Singh sent Bono copies of love letters that Mandela had written to his wife Winnie when he was imprisoned. "To read his love letters is a real treat," the singer says. "You realize that this was a kind of extraordinary love, but actually, though extraordinary love is the subject of movies and books and novels and songs, perhaps the more important is ordinary love -- the simple things that people do... and that's what they couldn't do. They had this passion the size of their country, the size of their continent, but actually, when he left prison, they couldn't figure it out on just the ordinary, domestic front."
Consequently, the song that Bono wrote, which "was always to be at the end [of the film], after the scene where [Mandela] stands up and he walks out and the people who had been his enemy are saluting him" -- which the singer describes as "one of the greatest moments in the last century" -- was not the uplifting number that had originally been solicited, but rather an honest imagination of what Mandela might have been thinking in that moment, entitled "Ordinary Love." Bono explains, "He said he'd won most of his struggles -- [even] if it cost him 27 years of his life -- but he lost in love, he lost his wife, and it was of profound sadness to him. That's what we wanted in that moment, that, as he was walking out, there was still that ache of love lost."

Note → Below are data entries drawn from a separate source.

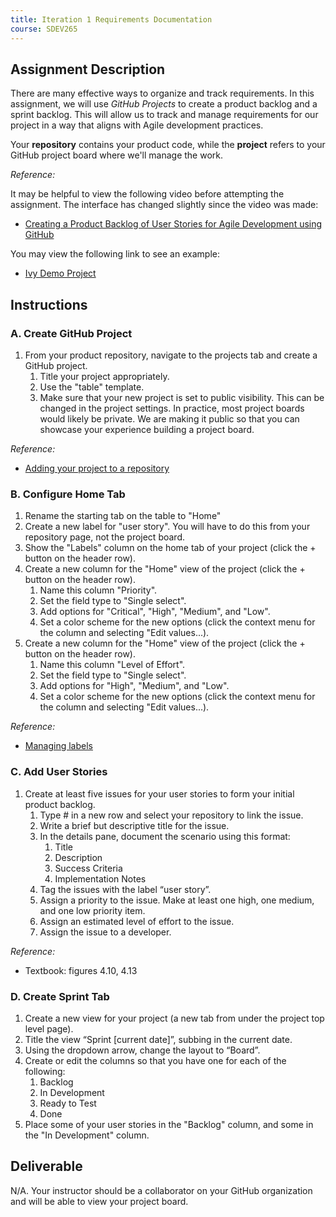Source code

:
 ```yaml
---
title: Iteration 1 Requirements Documentation
course: SDEV265
---
```


## Assignment Description

There are many effective ways to organize and track requirements. In this assignment, we will use _GitHub Projects_ to create a product backlog and a sprint backlog. This will allow us to track and manage requirements for our project in a way that aligns with Agile development practices.

Your **repository** contains your product code, while the **project** refers to your GitHub project board where we'll manage the work.

_Reference:_

It may be helpful to view the following video before attempting the assignment. The interface has changed slightly since the video was made:

- [Creating a Product Backlog of User Stories for Agile Development using GitHub](https://www.youtube.com/watch?v=m8ZxTHSKSKE)

You may view the following link to see an example:

- [Ivy Demo Project](https://github.com/users/mpjovanovich/projects/2)

## Instructions

### A. Create GitHub Project

1. From your product repository, navigate to the projects tab and create a GitHub project.
   1. Title your project appropriately.
   1. Use the "table" template.
   1. Make sure that your new project is set to public visibility. This can be changed in the project settings. In practice, most project boards would likely be private. We are making it public so that you can showcase your experience building a project board.

_Reference:_

- [Adding your project to a repository](https://docs.github.com/en/issues/planning-and-tracking-with-projects/managing-your-project/adding-your-project-to-a-repository)

### B. Configure Home Tab

1. Rename the starting tab on the table to "Home"
1. Create a new label for "user story". You will have to do this from your repository page, not the project board.
1. Show the "Labels" column on the home tab of your project (click the + button on the header row).
1. Create a new column for the "Home" view of the project (click the + button on the header row).
   1. Name this column "Priority".
   1. Set the field type to "Single select".
   1. Add options for "Critical", "High", "Medium", and "Low".
   1. Set a color scheme for the new options (click the context menu for the column and selecting "Edit values...).
1. Create a new column for the "Home" view of the project (click the + button on the header row).
   1. Name this column "Level of Effort".
   1. Set the field type to "Single select".
   1. Add options for "High", "Medium", and "Low".
   1. Set a color scheme for the new options (click the context menu for the column and selecting "Edit values...).

_Reference:_

- [Managing labels](https://docs.github.com/en/issues/using-labels-and-milestones-to-track-work/managing-labels)

### C. Add User Stories

1. Create at least five issues for your user stories to form your initial product backlog.
   1. Type # in a new row and select your repository to link the issue.
   1. Write a brief but descriptive title for the issue.
   1. In the details pane, document the scenario using this format:
      1. Title
      1. Description
      1. Success Criteria
      1. Implementation Notes
   1. Tag the issues with the label “user story”.
   1. Assign a priority to the issue. Make at least one high, one medium, and one low priority item.
   1. Assign an estimated level of effort to the issue.
   1. Assign the issue to a developer.

_Reference:_

- Textbook: figures 4.10, 4.13

### D. Create Sprint Tab

1. Create a new view for your project (a new tab from under the project top level page).
1. Title the view “Sprint [current date]”, subbing in the current date.
1. Using the dropdown arrow, change the layout to “Board”.
1. Create or edit the columns so that you have one for each of the following:
   1. Backlog
   1. In Development
   1. Ready to Test
   1. Done
1. Place some of your user stories in the "Backlog" column, and some in the "In Development" column.

## Deliverable

N/A. Your instructor should be a collaborator on your GitHub organization and will be able to view your project board.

The band emphasizes that Mandela's death on Dec. 5, 2013, less than a week after U2's single was first released to the public, does not bring an end to their relationship with South Africa. "We've had wonderful times in the country," says The Edge. "It is an absolutely beautiful country. I think this is a turning point, and, in his passing, Mr. Mandela has left it up to those who have some kind of stake in his legacy to step up and really insure that all of the great work that he's done doesn't go to waste. And we're certainly willing to do whatever we can."